Le chef entraîneur cuisine volontiers

Par manque de personnel, aucun coach de Swiss-Ski n’est posté ni au départ, ni directement à l’arrivée. «Nous devons regarder à l’avance où nous pouvons laisser les habits chauds, les radios, etc.», décrit Ruedi Weber. Pas de serviceman à la station de fartage non plus: les skis sont toujours préparés par les athlètes eux-mêmes. Pendant la course, le chef entraîneur se tient près du loom, analyse le saut et donne des bâtons de réserve aux athlètes en plus de son feed-back.

Une bonne partie du travail de Ruedi Weber ne se joue pas sur la neige mais consiste à organiser et à coordonner les entraînements, l’hébergement et les déplacements. Dans le cadre de sa préparation, l’équipe s’entraîne chaque année à Saas-Fee, où les athlètes se partagent des appartements. Chacun y cuisine à tour de rôle, y compris le chef entraîneur. «Mon apprentissage de cuisinier prend alors tout son sens», affirme ce dernier avec un clin d’œil. Ses spécialités sont les plats de viande un peu complexes, comme les jarrets de porc avec des légumes, pour changer des pizzas et des pâtes.

Mon apprentissage de cuisinier prend alors tout son sens.

Ruedi Weber

Tous les membres de l’équipe participent aux tâches ménagères. Ruedi Weber constate des différences générationnelles: tandis que les plus âgés voient d’eux- mêmes ce qu’il yaà faire, les plus jeunes doivent plus souvent être rappelés à leurs tâches. «Mais cela fonctionne plutôt bien.» En hiver, les membres de l’équipe de télémark sont souvent les uns sur les autres, les appartements et les chambres étant pratiquement toujours surpeuplés. «En Slovénie, huit personnes se partageaient une chambre prévue pour quatre», raconte l’entraîneur. Il est donc d’autant plus important que les membres de l’équipe s’entendent bien. Un ou deux entraînements sont aussi organisés durant l’été, histoire que les skieurs ne se perdent pas de vue, par exemple un tour à vélo.

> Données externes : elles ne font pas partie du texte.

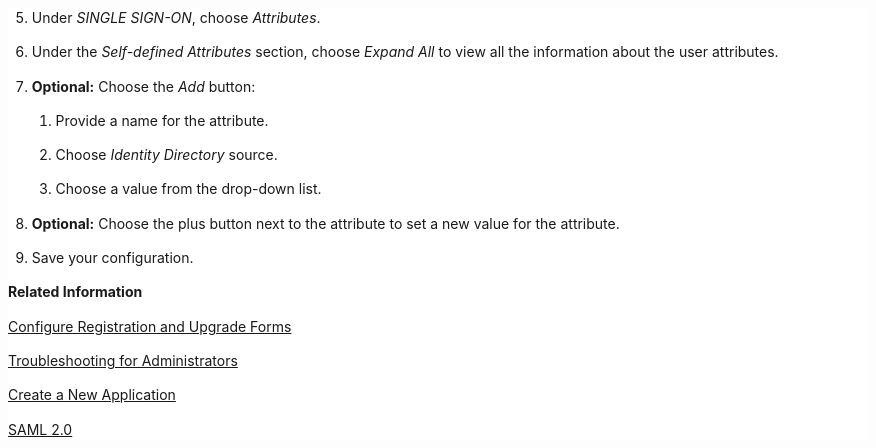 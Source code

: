 5.  Under *SINGLE SIGN-ON*, choose *Attributes*.

6.  Under the *Self-defined Attributes* section, choose *Expand All* to view all the information about the user attributes.

7.  **Optional:** Choose the *Add* button:

    1.  Provide a name for the attribute.

    2.  Choose *Identity Directory* source.

    3.  Choose a value from the drop-down list.


8.  **Optional:** Choose the plus button next to the attribute to set a new value for the attribute.

9.  Save your configuration.


**Related Information**  


[Configure Registration and Upgrade Forms](configure-registration-and-upgrade-forms-93a9e18.md "In the administration console, you can configure which user attributes Identity Authentication sends to the service provider or client (relying party) to be displayed on application's registration and upgrade forms.")

[Troubleshooting for Administrators](troubleshooting-for-administrators-f80beb5.md "This section is intended to help administrators deal with error messages in the administration console for SAP Cloud Identity Services.")

[Create a New Application](create-a-new-application-0d4b255.md "You can create a new application and customize it to comply with your company requirements.")

[SAML 2.0](saml-2-0-0708833.md "")

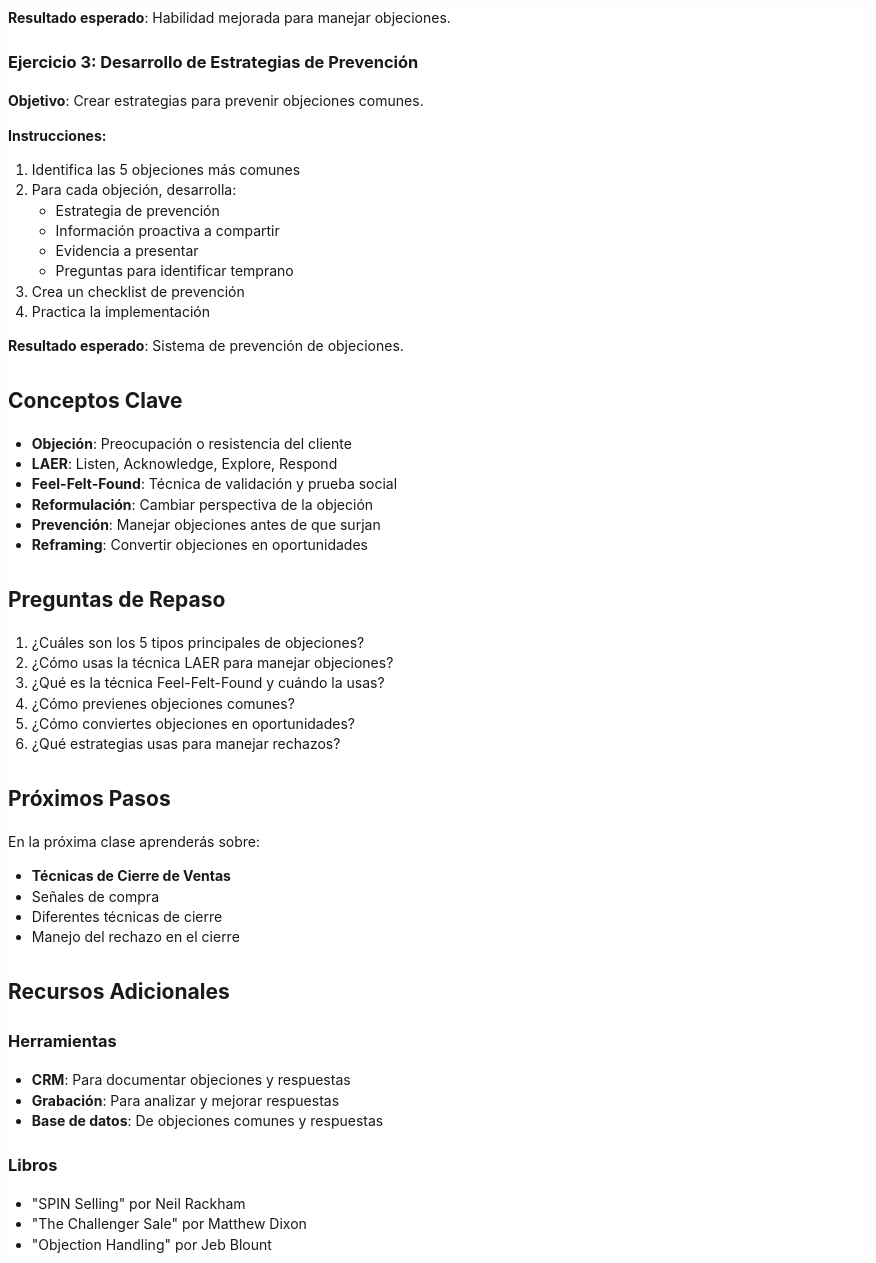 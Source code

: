 **Resultado esperado**: Habilidad mejorada para manejar objeciones.

### Ejercicio 3: Desarrollo de Estrategias de Prevención
**Objetivo**: Crear estrategias para prevenir objeciones comunes.

**Instrucciones:**
1. Identifica las 5 objeciones más comunes
2. Para cada objeción, desarrolla:
   - Estrategia de prevención
   - Información proactiva a compartir
   - Evidencia a presentar
   - Preguntas para identificar temprano
3. Crea un checklist de prevención
4. Practica la implementación

**Resultado esperado**: Sistema de prevención de objeciones.

## Conceptos Clave

- **Objeción**: Preocupación o resistencia del cliente
- **LAER**: Listen, Acknowledge, Explore, Respond
- **Feel-Felt-Found**: Técnica de validación y prueba social
- **Reformulación**: Cambiar perspectiva de la objeción
- **Prevención**: Manejar objeciones antes de que surjan
- **Reframing**: Convertir objeciones en oportunidades

## Preguntas de Repaso

1. ¿Cuáles son los 5 tipos principales de objeciones?
2. ¿Cómo usas la técnica LAER para manejar objeciones?
3. ¿Qué es la técnica Feel-Felt-Found y cuándo la usas?
4. ¿Cómo previenes objeciones comunes?
5. ¿Cómo conviertes objeciones en oportunidades?
6. ¿Qué estrategias usas para manejar rechazos?

## Próximos Pasos

En la próxima clase aprenderás sobre:
- **Técnicas de Cierre de Ventas**
- Señales de compra
- Diferentes técnicas de cierre
- Manejo del rechazo en el cierre

## Recursos Adicionales

### Herramientas
- **CRM**: Para documentar objeciones y respuestas
- **Grabación**: Para analizar y mejorar respuestas
- **Base de datos**: De objeciones comunes y respuestas

### Libros
- "SPIN Selling" por Neil Rackham
- "The Challenger Sale" por Matthew Dixon
- "Objection Handling" por Jeb Blount
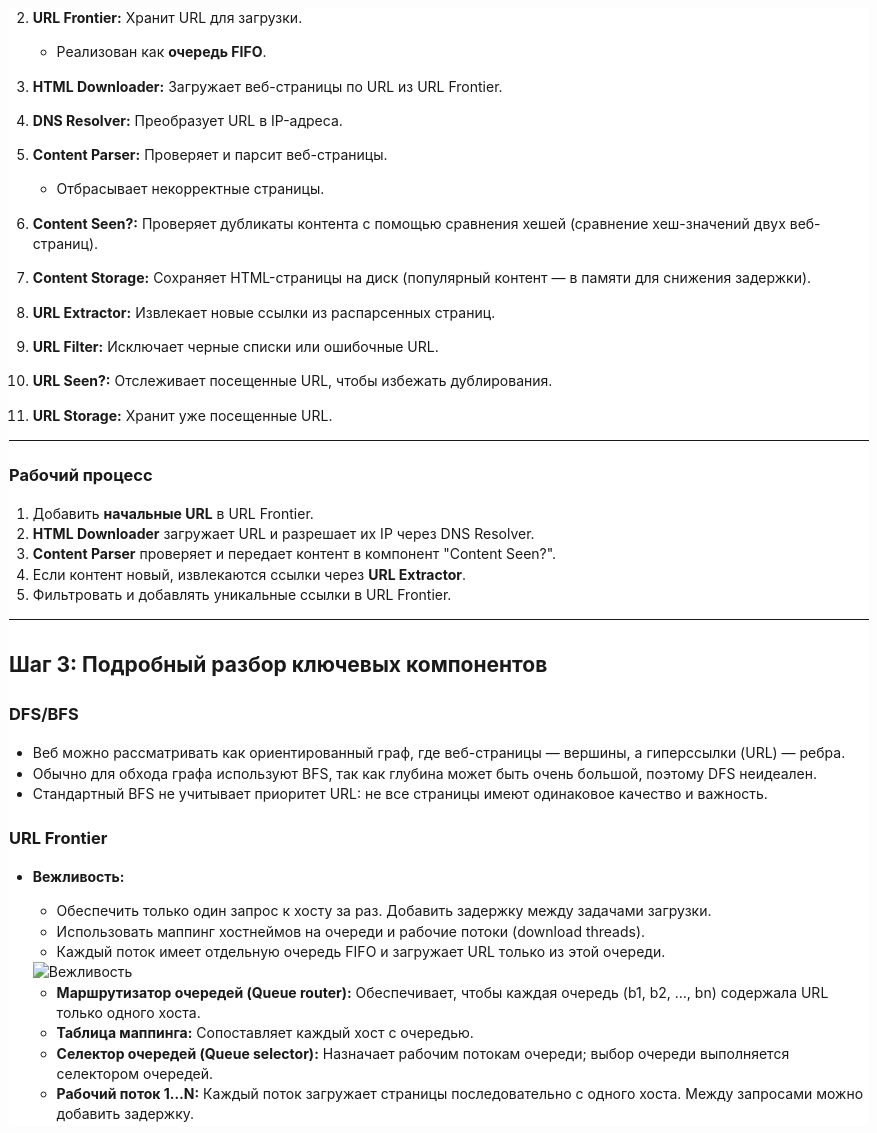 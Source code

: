 2. **URL Frontier:** Хранит URL для загрузки.
   - Реализован как **очередь FIFO**.

3. **HTML Downloader:** Загружает веб-страницы по URL из URL Frontier.

4. **DNS Resolver:** Преобразует URL в IP-адреса.

5. **Content Parser:** Проверяет и парсит веб-страницы.
   - Отбрасывает некорректные страницы.

6. **Content Seen?:** Проверяет дубликаты контента с помощью сравнения хешей (сравнение хеш-значений двух веб-страниц).

7. **Content Storage:** Сохраняет HTML-страницы на диск (популярный контент — в памяти для снижения задержки).

8. **URL Extractor:** Извлекает новые ссылки из распарсенных страниц.

9. **URL Filter:** Исключает черные списки или ошибочные URL.

10. **URL Seen?:** Отслеживает посещенные URL, чтобы избежать дублирования.

11. **URL Storage:** Хранит уже посещенные URL.


---

### Рабочий процесс
1. Добавить **начальные URL** в URL Frontier.
2. **HTML Downloader** загружает URL и разрешает их IP через DNS Resolver.
3. **Content Parser** проверяет и передает контент в компонент "Content Seen?".
4. Если контент новый, извлекаются ссылки через **URL Extractor**.
5. Фильтровать и добавлять уникальные ссылки в URL Frontier.


---

## Шаг 3: Подробный разбор ключевых компонентов
### DFS/BFS
- Веб можно рассматривать как ориентированный граф, где веб-страницы — вершины, а гиперссылки (URL) — ребра.
- Обычно для обхода графа используют BFS, так как глубина может быть очень большой, поэтому DFS неидеален.
- Стандартный BFS не учитывает приоритет URL: не все страницы имеют одинаковое качество и важность.


### URL Frontier
- **Вежливость:**
    - Обеспечить только один запрос к хосту за раз. Добавить задержку между задачами загрузки.
    - Использовать маппинг хостнеймов на очереди и рабочие потоки (download threads).
    - Каждый поток имеет отдельную очередь FIFO и загружает URL только из этой очереди.

    <img src="./images/politeness.png" alt="Вежливость" width="500">

    - **Маршрутизатор очередей (Queue router):** Обеспечивает, чтобы каждая очередь (b1, b2, …, bn) содержала URL только одного хоста.
    - **Таблица маппинга:** Сопоставляет каждый хост с очередью.
    - **Селектор очередей (Queue selector):** Назначает рабочим потокам очереди; выбор очереди выполняется селектором очередей.
    - **Рабочий поток 1…N:** Каждый поток загружает страницы последовательно с одного хоста. Между запросами можно добавить задержку.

Maître-nageur de la «plus belle piscine de Suisse»

D’octobre à mars, Ruedi Weber est en route pour Swiss-Ski 100 jours durant. En déplacement, le chef entraîneur privilégie l’unité vestimentaire puisque l’idée est d’être reconnus en tant qu’équipe. «Du coup, on me qualifie volontiers de sergent-major», sourit le Thounois. Pour compléter son salaire entre les courses, il tra- vaille comme moniteur de sports de neige chez Grindelwaldsports, où il enseigne le télémark et le ski alpin. Et comme déjà évoqué, l’été, le chef entraîneur Télémark travaille comme maître-nageur pour la «plus belle piscine de Suisse», comme il dit, soit pour la piscine thounoise surnommée «Strämu». Ruedi Weber apprécie beaucoup de pouvoir être à la maison pour passer du temps avec sa femme et aller aux champignons. Ses deux professions lui plaisent et lui permettent de varier ses activités. Les deux fonctions ont bien évidemment des points communs: elles exigent une certaine forme physique et sont basées sur les contacts humains. Quand on lui demande quelle saison il préfère, il répond sans hésiter: «J’aime bien l’été, mais ce que je préfère, c’est la neige.»